Excerpts from a dataset
···
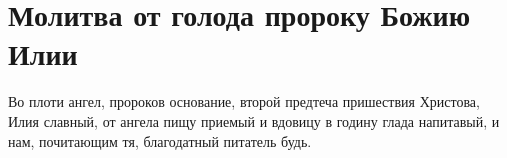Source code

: \newpage

\section{Молитва от голода пророку Божию Илии}\begin{mymulticols}
 

Во плоти ангел, пророков основание, второй предтеча пришествия Христова, Илия славный, от ангела пищу приемый и вдовицу в годину глада напитавый, и нам, почитающим тя, благодатный питатель будь.

\par
{}

\end{mymulticols}

\mychapterending


 
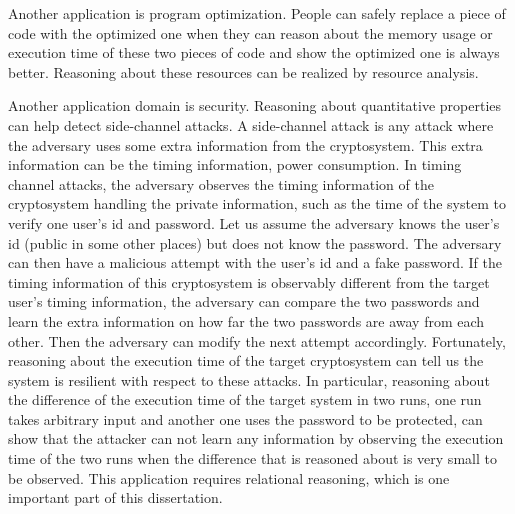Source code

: {Another application is program optimization. 
People can safely replace a piece of code with the optimized one when they can reason about the memory usage or execution time of these two pieces of code and show the optimized one is always better. 
Reasoning about these resources can be realized by resource analysis.} 


Another application domain is security. { Reasoning about quantitative properties can help detect side-channel attacks.  
A side-channel attack is any attack where the adversary uses some extra information from the cryptosystem. 
This extra information can be the timing information, power consumption. 
In timing channel attacks, the adversary observes the timing information of the cryptosystem handling the private information, such as the time of the system to verify one user's id and password. 
Let us assume the adversary knows the user's id (public in some other places) but does not know the password. 
The adversary can then have a malicious attempt with the user's id and a fake password. 
If the timing information of this cryptosystem is observably different from the target user's timing information, the adversary can compare the two passwords and learn the extra information on how far the two passwords are away from each other. 
Then the adversary can modify the next attempt accordingly. 
Fortunately, reasoning about the execution time of the target cryptosystem can tell us the system is resilient with respect to these attacks. 
In particular, reasoning about the difference of the execution time of the target system in two runs, one run takes arbitrary input and another one uses the password to be protected, can show that the attacker can not learn any information by observing the execution time of the two runs when the difference that is reasoned about is very small to be observed. 
This application requires relational reasoning, which is one important part of this dissertation.}

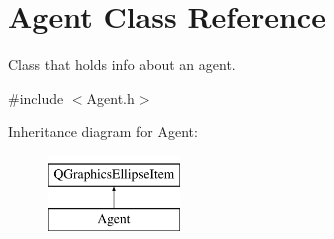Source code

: \hypertarget{class_agent}{\section{Agent Class Reference}
\label{class_agent}
}


Class that holds info about an agent.  




{\ttfamily \#include $<$Agent.\-h$>$}

Inheritance diagram for Agent\-:\begin{figure}[H]
\begin{center}
\leavevmode
\includegraphics[height=2.000000cm]{class_agent}
\end{center}
\end{figure}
···
* Activity:
Filter the records above, keeping each line that contains the word "figure".

* Solution:
Inheritance diagram for Agent\-:\begin{figure}[H]
\end{figure}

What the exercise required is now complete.